EXERCISE PROMPT:
Copy nothing from the entries below except the lines from the one containing "This guide will" through the one containing "## 🚀 **Why Use Structured Outputs?**", and copy those exactly.

Stored data
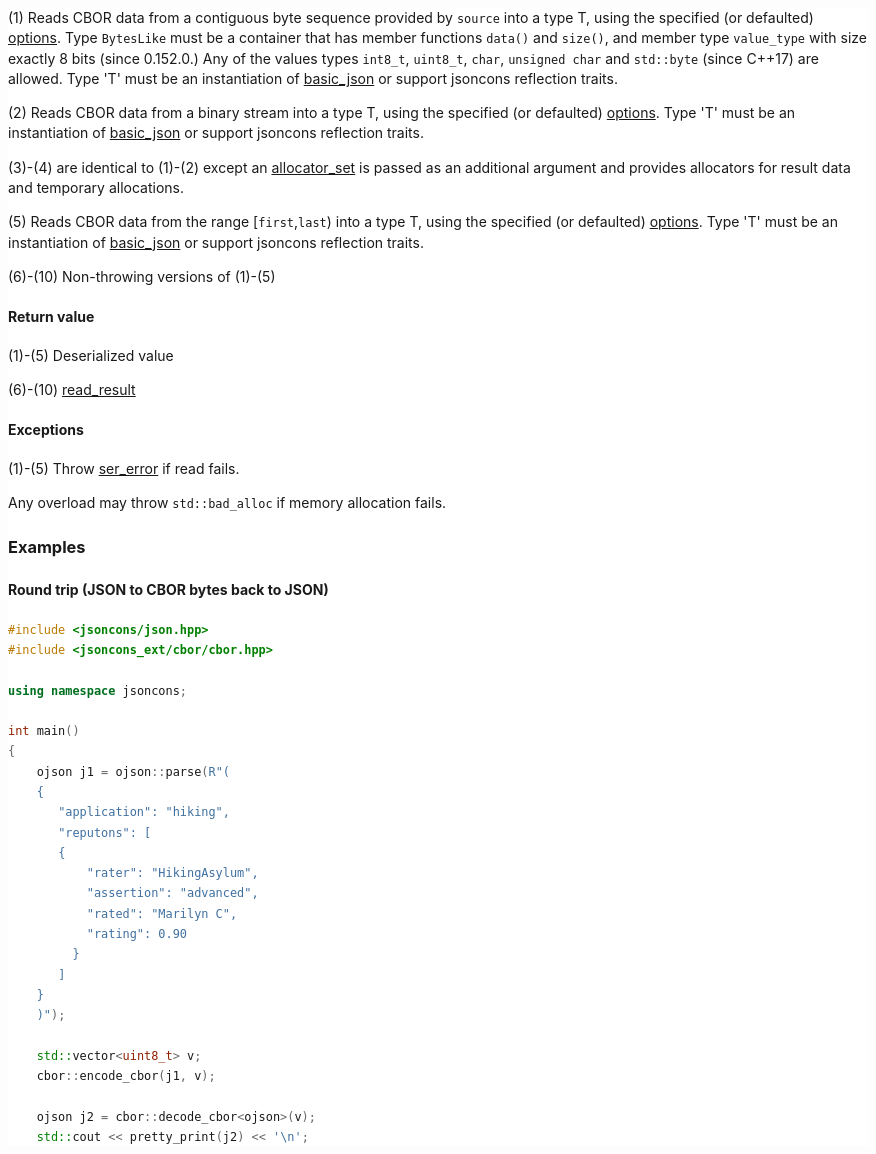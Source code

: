 (1) Reads CBOR data from a contiguous byte sequence provided by `source` into a type T, using the specified (or defaulted) [options](cbor_options.md). 
Type `BytesLike` must be a container that has member functions `data()` and `size()`, 
and member type `value_type` with size exactly 8 bits (since 0.152.0.)
Any of the values types `int8_t`, `uint8_t`, `char`, `unsigned char` and `std::byte` (since C++17) are allowed.
Type 'T' must be an instantiation of [basic_json](../corelib/basic_json.md) 
or support jsoncons reflection traits. 

(2) Reads CBOR data from a binary stream into a type T, using the specified (or defaulted) [options](cbor_options.md). 
Type 'T' must be an instantiation of [basic_json](../corelib/basic_json.md) 
or support jsoncons reflection traits.

(3)-(4) are identical to (1)-(2) except an [allocator_set](allocator_set.md) is passed as an additional argument and
provides allocators for result data and temporary allocations.

(5) Reads CBOR data from the range [`first`,`last`) into a type T, using the specified (or defaulted) [options](cbor_options.md). 
Type 'T' must be an instantiation of [basic_json](../corelib/basic_json.md) 
or support jsoncons reflection traits.

(6)-(10) Non-throwing versions of (1)-(5)

#### Return value

(1)-(5) Deserialized value

(6)-(10) [read_result<T>](../corelib/read_result.md)

#### Exceptions

(1)-(5) Throw [ser_error](../corelib/ser_error.md) if read fails.

Any overload may throw `std::bad_alloc` if memory allocation fails.

### Examples

#### Round trip (JSON to CBOR bytes back to JSON)

```cpp
#include <jsoncons/json.hpp>
#include <jsoncons_ext/cbor/cbor.hpp>

using namespace jsoncons;

int main()
{
    ojson j1 = ojson::parse(R"(
    {
       "application": "hiking",
       "reputons": [
       {
           "rater": "HikingAsylum",
           "assertion": "advanced",
           "rated": "Marilyn C",
           "rating": 0.90
         }
       ]
    }
    )");

    std::vector<uint8_t> v;
    cbor::encode_cbor(j1, v);

    ojson j2 = cbor::decode_cbor<ojson>(v);
    std::cout << pretty_print(j2) << '\n';
```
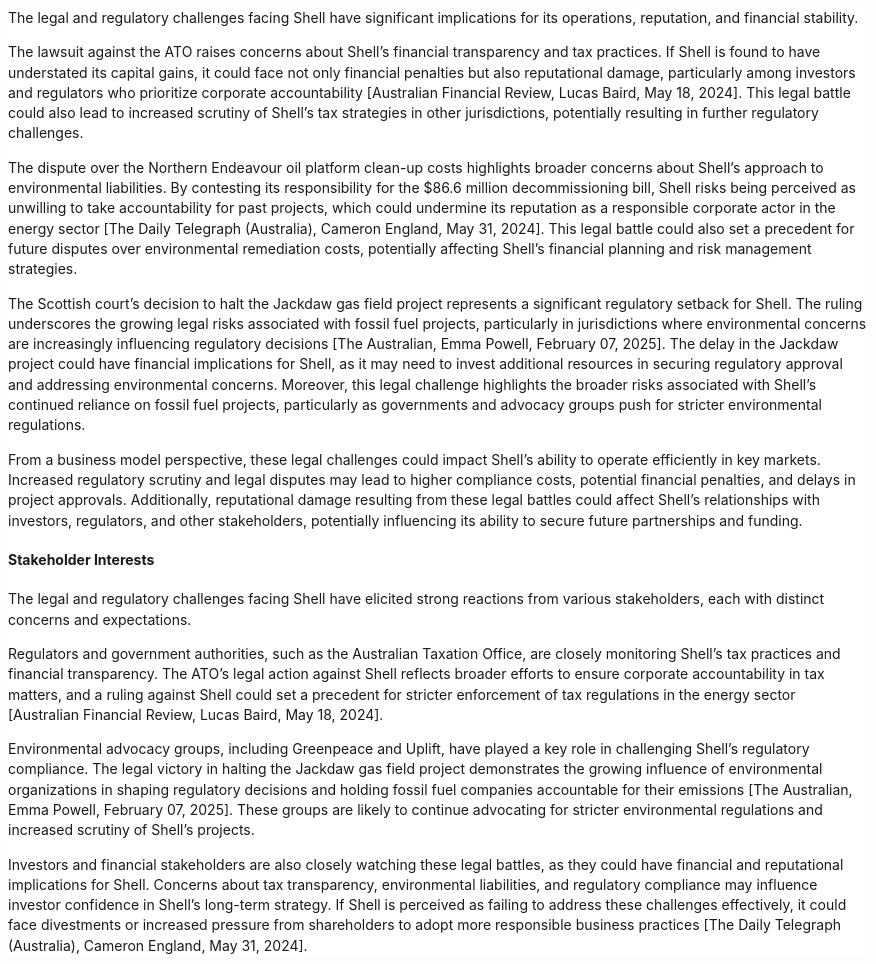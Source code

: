 The legal and regulatory challenges facing Shell have significant implications for its operations, reputation, and financial stability.  

The lawsuit against the ATO raises concerns about Shell’s financial transparency and tax practices. If Shell is found to have understated its capital gains, it could face not only financial penalties but also reputational damage, particularly among investors and regulators who prioritize corporate accountability [Australian Financial Review, Lucas Baird, May 18, 2024]. This legal battle could also lead to increased scrutiny of Shell’s tax strategies in other jurisdictions, potentially resulting in further regulatory challenges.  

The dispute over the Northern Endeavour oil platform clean-up costs highlights broader concerns about Shell’s approach to environmental liabilities. By contesting its responsibility for the $86.6 million decommissioning bill, Shell risks being perceived as unwilling to take accountability for past projects, which could undermine its reputation as a responsible corporate actor in the energy sector [The Daily Telegraph (Australia), Cameron England, May 31, 2024]. This legal battle could also set a precedent for future disputes over environmental remediation costs, potentially affecting Shell’s financial planning and risk management strategies.  

The Scottish court’s decision to halt the Jackdaw gas field project represents a significant regulatory setback for Shell. The ruling underscores the growing legal risks associated with fossil fuel projects, particularly in jurisdictions where environmental concerns are increasingly influencing regulatory decisions [The Australian, Emma Powell, February 07, 2025]. The delay in the Jackdaw project could have financial implications for Shell, as it may need to invest additional resources in securing regulatory approval and addressing environmental concerns. Moreover, this legal challenge highlights the broader risks associated with Shell’s continued reliance on fossil fuel projects, particularly as governments and advocacy groups push for stricter environmental regulations.  

From a business model perspective, these legal challenges could impact Shell’s ability to operate efficiently in key markets. Increased regulatory scrutiny and legal disputes may lead to higher compliance costs, potential financial penalties, and delays in project approvals. Additionally, reputational damage resulting from these legal battles could affect Shell’s relationships with investors, regulators, and other stakeholders, potentially influencing its ability to secure future partnerships and funding.  

#### Stakeholder Interests  

The legal and regulatory challenges facing Shell have elicited strong reactions from various stakeholders, each with distinct concerns and expectations.  

Regulators and government authorities, such as the Australian Taxation Office, are closely monitoring Shell’s tax practices and financial transparency. The ATO’s legal action against Shell reflects broader efforts to ensure corporate accountability in tax matters, and a ruling against Shell could set a precedent for stricter enforcement of tax regulations in the energy sector [Australian Financial Review, Lucas Baird, May 18, 2024].  

Environmental advocacy groups, including Greenpeace and Uplift, have played a key role in challenging Shell’s regulatory compliance. The legal victory in halting the Jackdaw gas field project demonstrates the growing influence of environmental organizations in shaping regulatory decisions and holding fossil fuel companies accountable for their emissions [The Australian, Emma Powell, February 07, 2025]. These groups are likely to continue advocating for stricter environmental regulations and increased scrutiny of Shell’s projects.  

Investors and financial stakeholders are also closely watching these legal battles, as they could have financial and reputational implications for Shell. Concerns about tax transparency, environmental liabilities, and regulatory compliance may influence investor confidence in Shell’s long-term strategy. If Shell is perceived as failing to address these challenges effectively, it could face divestments or increased pressure from shareholders to adopt more responsible business practices [The Daily Telegraph (Australia), Cameron England, May 31, 2024].  
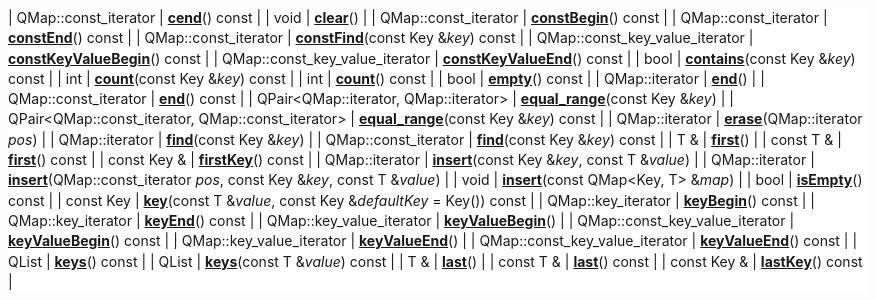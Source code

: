 |                              QMap::const_iterator | **[cend](QMap.md#qmapconst_iterator-qmapcend-const)**() const |
|                                              void | **[clear](QMap.md#void-qmapclear)**()                        |
|                              QMap::const_iterator | **[constBegin](QMap.md#qmapconst_iterator-qmapconstbegin-const)**() const |
|                              QMap::const_iterator | **[constEnd](QMap.md#qmapconst_iterator-qmapconstend-const)**() const |
|                              QMap::const_iterator | **[constFind](QMap.md#qmapconst_iterator-qmapconstfindconst-key-key-const)**(const Key &*key*) const |
|                    QMap::const_key_value_iterator | **[constKeyValueBegin](QMap.md#qmapconst_key_value_iterator-qmapconstkeyvaluebegin-const)**() const |
|                    QMap::const_key_value_iterator | **[constKeyValueEnd](QMap.md#qmapconst_key_value_iterator-qmapconstkeyvalueend-const)**() const |
|                                              bool | **[contains](QMap.md#bool-qmapcontainsconst-key-key-const)**(const Key &*key*) const |
|                                               int | **[count](QMap.md#int-qmapcountconst-key-key-const)**(const Key &*key*) const |
|                                               int | **[count](QMap.md#int-qmapcount-const)**() const             |
|                                              bool | **[empty](QMap.md#bool-qmapempty-const)**() const            |
|                                    QMap::iterator | **[end](QMap.md#qmapiterator-qmapend)**()                    |
|                              QMap::const_iterator | **[end](QMap.md#qmapconst_iterator-qmapend-const)**() const  |
|             QPair<QMap::iterator, QMap::iterator> | **[equal_range](QMap.md#qpairqmapiterator-qmapiterator-qmapequalrangeconst-key-key)**(const Key &*key*) |
| QPair<QMap::const_iterator, QMap::const_iterator> | **[equal_range](QMap.md#qpairqmapconst_iterator-qmapconst_iterator-qmapequalrangeconst-key-key-const)**(const Key &*key*) const |
|                                    QMap::iterator | **[erase](QMap.md#qmapiterator-qmaperaseqmapiterator-pos)**(QMap::iterator *pos*) |
|                                    QMap::iterator | **[find](QMap.md#qmapiterator-qmapfindconst-key-key)**(const Key &*key*) |
|                              QMap::const_iterator | **[find](QMap.md#qmapconst_iterator-qmapfindconst-key-key-const)**(const Key &*key*) const |
|                                               T & | **[first](QMap.md#t-qmapfirst)**()                           |
|                                         const T & | **[first](QMap.md#const-t-qmapfirst-const)**() const         |
|                                       const Key & | **[firstKey](QMap.md#const-key-qmapfirstkey-const)**() const |
|                                    QMap::iterator | **[insert](QMap.md#qmapiterator-qmapinsertconst-key-key-const-t-value)**(const Key &*key*, const T &*value*) |
|                                    QMap::iterator | **[insert](QMap.md#qmapiterator-qmapinsertqmapconst_iterator-pos-const-key-key-const-t-value)**(QMap::const_iterator *pos*, const Key &*key*, const T &*value*) |
|                                              void | **[insert](QMap.md#void-qmapinsertconst-qmapkey-t-map)**(const QMap<Key, T> &*map*) |
|                                              bool | **[isEmpty](QMap.md#bool-qmapisempty-const)**() const        |
|                                         const Key | **[key](QMap.md#const-key-qmapkeyconst-t-value-const-key-defaultkey--key-const)**(const T &*value*, const Key &*defaultKey* = Key()) const |
|                                QMap::key_iterator | **[keyBegin](QMap.md#qmapkey_iterator-qmapkeybegin-const)**() const |
|                                QMap::key_iterator | **[keyEnd](QMap.md#qmapkey_iterator-qmapkeyend-const)**() const |
|                          QMap::key_value_iterator | **[keyValueBegin](QMap.md#qmapkey_value_iterator-qmapkeyvaluebegin)**() |
|                    QMap::const_key_value_iterator | **[keyValueBegin](QMap.md#qmapconst_key_value_iterator-qmapkeyvaluebegin-const)**() const |
|                          QMap::key_value_iterator | **[keyValueEnd](QMap.md#qmapkey_value_iterator-qmapkeyvalueend)**() |
|                    QMap::const_key_value_iterator | **[keyValueEnd](QMap.md#qmapconst_key_value_iterator-qmapkeyvalueend-const)**() const |
|                                        QList<Key> | **[keys](QMap.md#qlistkey-qmapkeys-const)**() const          |
|                                        QList<Key> | **[keys](QMap.md#qlistkey-qmapkeysconst-t-value-const)**(const T &*value*) const |
|                                               T & | **[last](QMap.md#t-qmaplast)**()                             |
|                                         const T & | **[last](QMap.md#const-t-qmaplast-const)**() const           |
|                                       const Key & | **[lastKey](QMap.md#const-key-qmaplastkey-const)**() const   |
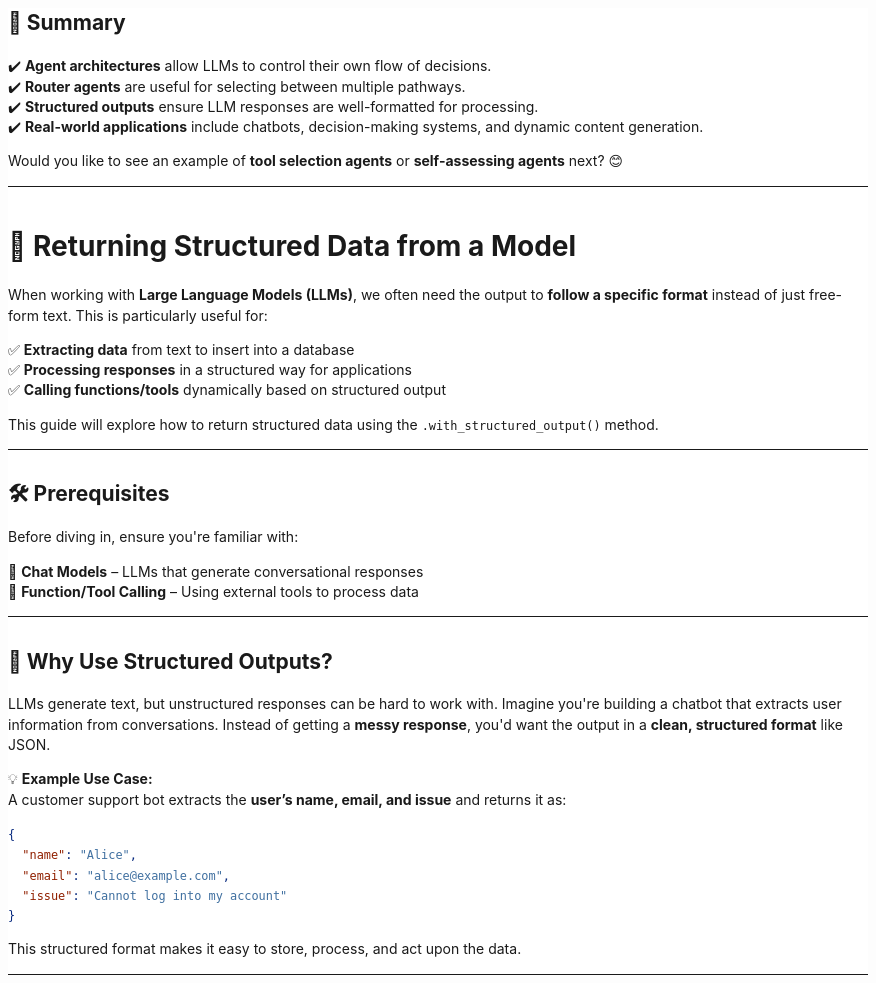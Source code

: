 ## **🌟 Summary**
✔️ **Agent architectures** allow LLMs to control their own flow of decisions.  
✔️ **Router agents** are useful for selecting between multiple pathways.  
✔️ **Structured outputs** ensure LLM responses are well-formatted for processing.  
✔️ **Real-world applications** include chatbots, decision-making systems, and dynamic content generation.

Would you like to see an example of **tool selection agents** or **self-assessing agents** next? 😊

---
# 🎯 **Returning Structured Data from a Model**  

When working with **Large Language Models (LLMs)**, we often need the output to **follow a specific format** instead of just free-form text. This is particularly useful for:  

✅ **Extracting data** from text to insert into a database  
✅ **Processing responses** in a structured way for applications  
✅ **Calling functions/tools** dynamically based on structured output  

This guide will explore how to return structured data using the `.with_structured_output()` method.

---

## 🛠️ **Prerequisites**  

Before diving in, ensure you're familiar with:  

🔹 **Chat Models** – LLMs that generate conversational responses  
🔹 **Function/Tool Calling** – Using external tools to process data  

---

## 🚀 **Why Use Structured Outputs?**  

LLMs generate text, but unstructured responses can be hard to work with. Imagine you're building a chatbot that extracts user information from conversations. Instead of getting a **messy response**, you'd want the output in a **clean, structured format** like JSON.  

💡 **Example Use Case:**  
A customer support bot extracts the **user’s name, email, and issue** and returns it as:  

```json
{
  "name": "Alice",
  "email": "alice@example.com",
  "issue": "Cannot log into my account"
}
```

This structured format makes it easy to store, process, and act upon the data.

---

RESULT OF THIS TASK:
This guide will explore how to return structured data using the `.with_structured_output()` method.

---

## 🛠️ **Prerequisites**  

Before diving in, ensure you're familiar with:  

🔹 **Chat Models** – LLMs that generate conversational responses  
🔹 **Function/Tool Calling** – Using external tools to process data  

---

## 🚀 **Why Use Structured Outputs?**  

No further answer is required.